• [PROBLEM REQUIREMENTS] Omit every picture while repeating the entries exactly.

### INFORMATION SUPPLIED ###

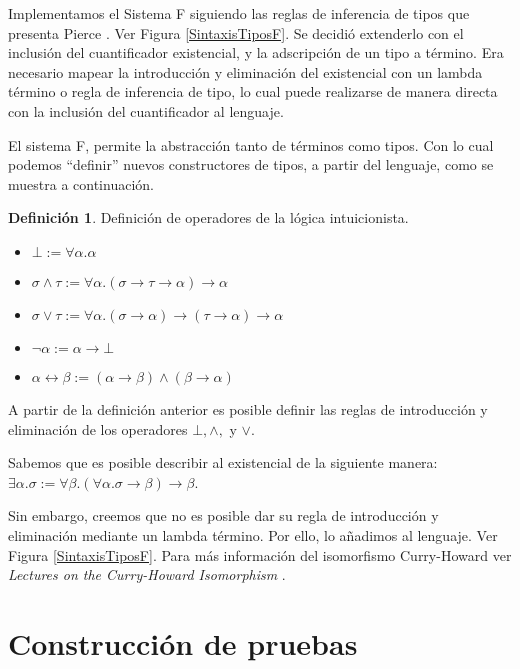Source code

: \documentclass[a4paper,11pt]{article}
\theoremstyle{definition}
\newtheorem{definition}{Definición}
\theoremstyle{remark}
\begin{document}
Implementamos el Sistema F siguiendo las reglas de inferencia de tipos que presenta Pierce \cite{pierce}.
Ver Figura \ref{SintaxisTiposF}.
Se decidió extenderlo con el inclusión del cuantificador existencial, y la adscripción de un tipo a término.
Era necesario mapear la introducción y eliminación del existencial con un lambda término o regla de inferencia de tipo, 
lo cual puede realizarse de manera directa con la inclusión del cuantificador al lenguaje. 

El sistema F, permite la abstracción tanto de términos como tipos. Con lo cual podemos ``definir'' nuevos
constructores de tipos, a partir del lenguaje, como se muestra a continuación.

\begin{definition}
  Definición de operadores de la lógica intuicionista.

  \begin{itemize}
  \item $\bot := \forall \alpha. \alpha$
  \item $\sigma \wedge \tau := \forall \alpha. (\sigma \rightarrow \tau \rightarrow \alpha) \rightarrow \alpha$
  \item $\sigma \vee \tau := \forall \alpha. (\sigma \rightarrow \alpha) \rightarrow (\tau \rightarrow \alpha) \rightarrow \alpha$
  \item $\neg \alpha := \alpha \rightarrow \bot$
  \item $\alpha \leftrightarrow \beta := (\alpha \rightarrow \beta) \wedge (\beta \rightarrow \alpha)$ 
  \end{itemize}
\end{definition}

A partir de la definición anterior es posible definir las reglas de introducción y eliminación
de los operadores $\bot, \wedge,$ y $\vee$.

Sabemos que es posible describir al existencial de la siguiente manera:
$\exists \alpha. \sigma := \forall \beta. (\forall \alpha. \sigma \rightarrow \beta) \rightarrow \beta$.

Sin embargo, creemos que no es posible dar su regla de introducción y eliminación mediante un lambda término.
Por ello, lo añadimos al lenguaje. Ver Figura \ref{SintaxisTiposF}.
Para más información del isomorfismo Curry-Howard ver \textit{Lectures on the Curry-Howard Isomorphism} \cite{curry-howard}.

\section{Construcción de pruebas}
\label{construcciónDePruebas}
\end{document}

###

• [YOUR RESPONSE]
Source code

: \documentclass[a4paper,11pt]{article}
\theoremstyle{definition}
\newtheorem{definition}{Definición}
\theoremstyle{remark}
\begin{document}
Implementamos el Sistema F siguiendo las reglas de inferencia de tipos que presenta Pierce \cite{pierce}.
Ver Figura \ref{SintaxisTiposF}.
Se decidió extenderlo con el inclusión del cuantificador existencial, y la adscripción de un tipo a término.
Era necesario mapear la introducción y eliminación del existencial con un lambda término o regla de inferencia de tipo, 
lo cual puede realizarse de manera directa con la inclusión del cuantificador al lenguaje. 

El sistema F, permite la abstracción tanto de términos como tipos. Con lo cual podemos ``definir'' nuevos
constructores de tipos, a partir del lenguaje, como se muestra a continuación.

\begin{definition}
  Definición de operadores de la lógica intuicionista.

  \begin{itemize}
  \item $\bot := \forall \alpha. \alpha$
  \item $\sigma \wedge \tau := \forall \alpha. (\sigma \rightarrow \tau \rightarrow \alpha) \rightarrow \alpha$
  \item $\sigma \vee \tau := \forall \alpha. (\sigma \rightarrow \alpha) \rightarrow (\tau \rightarrow \alpha) \rightarrow \alpha$
  \item $\neg \alpha := \alpha \rightarrow \bot$
  \item $\alpha \leftrightarrow \beta := (\alpha \rightarrow \beta) \wedge (\beta \rightarrow \alpha)$ 
  \end{itemize}
\end{definition}

A partir de la definición anterior es posible definir las reglas de introducción y eliminación
de los operadores $\bot, \wedge,$ y $\vee$.

Sabemos que es posible describir al existencial de la siguiente manera:
$\exists \alpha. \sigma := \forall \beta. (\forall \alpha. \sigma \rightarrow \beta) \rightarrow \beta$.

Sin embargo, creemos que no es posible dar su regla de introducción y eliminación mediante un lambda término.
Por ello, lo añadimos al lenguaje. Ver Figura \ref{SintaxisTiposF}.
Para más información del isomorfismo Curry-Howard ver \textit{Lectures on the Curry-Howard Isomorphism} \cite{curry-howard}.

\section{Construcción de pruebas}
\label{construcciónDePruebas}
\end{document}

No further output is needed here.